When he finally escaped the cold shoulder two summers ago, there were more obstacles in his path. He struggled at first to displace Philippe Brinquin from the Livingston side and, after eventually succeeding, he sustained a groin injury that sidelined him for over three months. "I was beginning to think my dad had annoyed some gypsy somewhere and a curse had been put on us."
The hype, they said, had been excessive. McNamee’s early leap into the big time had denied him the development he needed. "I would probably agree now with the people who said it had come a bit early. I could have stayed with St Mirren for another season or two, and got more experience, but it is difficult to turn down an opportunity like that."
Now, judged at last on an entire season of first-team football, McNamee is proving himself. The cup-winning display at Hampden was the highlight of a campaign in which he has established himself as the best wing-back in the country after Didier Agathe. "The thing I kept holding on to was that Blackburn wouldn’t have bought me at such an early age if I didn’t have the ability."
Even before the start of this season, McNamee was saying that he hoped to win a cap before the end of it. "I knew that, if I could get myself fit and playing every week, I would have a chance, especially with the wing-back role. It is a position a lot of people can’t play. Darren Fletcher is too creative to play wide and you could argue that Jackie McNamara, who is capable of playing on the right, is more of a full-back. It’s an opportunity for me."
The problem for McNamee is that Vogts’ favoured system of late does not include a wing-back. The young defender will have to play either on the right side of midfield or compete with McNamara at full-back. An energetic, tough- tackling defender, he is at his best rampaging up the right flank, as he has done since Livingston adopted a 3-5-2 system after Marcio Maximo’s departure in October.
It has been the season in which McNamee has managed at last to distinguish himself from O’Brien. One could not be mentioned without the other from the moment both moved to Blackburn, shared digs in the Lancashire town and then joined Livingston together in an attempt to end their frustration. "It got a bit annoying at times. It was as if people thought we lived together or something. They treated us like Siamese twins."
The two, in fact, could hardly be more different. McNamee is a right-footed product of Rangers Boys Club, O’Brien a left-footer of Celtic origin. The budding Scotland international maintains that he is more laid-back than his colleague, although 12 yellow cards and two suspensions this season suggest otherwise. Given Vogts’ liking for passionate players who put themselves about, it is a wonder it has taken the national coach this long to discover the Livi Lion who roars loudest.

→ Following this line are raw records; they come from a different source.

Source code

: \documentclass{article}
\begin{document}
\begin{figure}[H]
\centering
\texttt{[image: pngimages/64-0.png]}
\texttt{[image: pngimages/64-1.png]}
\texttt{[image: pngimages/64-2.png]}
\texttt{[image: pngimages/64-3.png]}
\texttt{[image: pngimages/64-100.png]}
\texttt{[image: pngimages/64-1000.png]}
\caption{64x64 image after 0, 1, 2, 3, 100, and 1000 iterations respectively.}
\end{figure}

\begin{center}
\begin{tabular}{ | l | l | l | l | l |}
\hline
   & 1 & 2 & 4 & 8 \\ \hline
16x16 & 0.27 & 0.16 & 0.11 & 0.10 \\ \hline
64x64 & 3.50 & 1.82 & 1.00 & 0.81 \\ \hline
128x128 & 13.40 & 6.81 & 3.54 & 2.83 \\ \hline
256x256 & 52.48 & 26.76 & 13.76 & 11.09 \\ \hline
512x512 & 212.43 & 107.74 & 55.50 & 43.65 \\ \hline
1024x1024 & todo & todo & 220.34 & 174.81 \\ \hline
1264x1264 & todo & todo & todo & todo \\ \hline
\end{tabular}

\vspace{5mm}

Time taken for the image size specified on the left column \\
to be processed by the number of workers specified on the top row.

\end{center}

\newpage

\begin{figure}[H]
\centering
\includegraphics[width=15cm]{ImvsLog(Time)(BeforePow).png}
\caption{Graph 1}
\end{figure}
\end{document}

In November, when referee Stuart Dougal awarded Hearts an injury-time penalty in what turned out to be a 3-1 defeat at Tynecastle, McNamee called the decision a "fucking disgrace" and was sent off for the first time in his career. "That was a bit excessive, especially as the referee in question was caught later on swearing at Rangers players. I wouldn’t consider myself a dirty player. I have never gone in to hurt anybody. Being aggressive and having that fiery temperament is part of my game, but I wouldn’t say I have ever been over the top."
It is not difficult to see why McNamee is a bundle of energy. His father, Kenny, was a footballer who played for Possil YM, and his sister, Karen, now a doctor, won three silver medals as a runner in the British Athletics Championship. "I don’t think I could have worked in an office or even gone to university," he says. "I’m too fidgety. If I hadn’t made it as a footballer, I might have gone into the army or the police, but I don’t have the attention span for anything else."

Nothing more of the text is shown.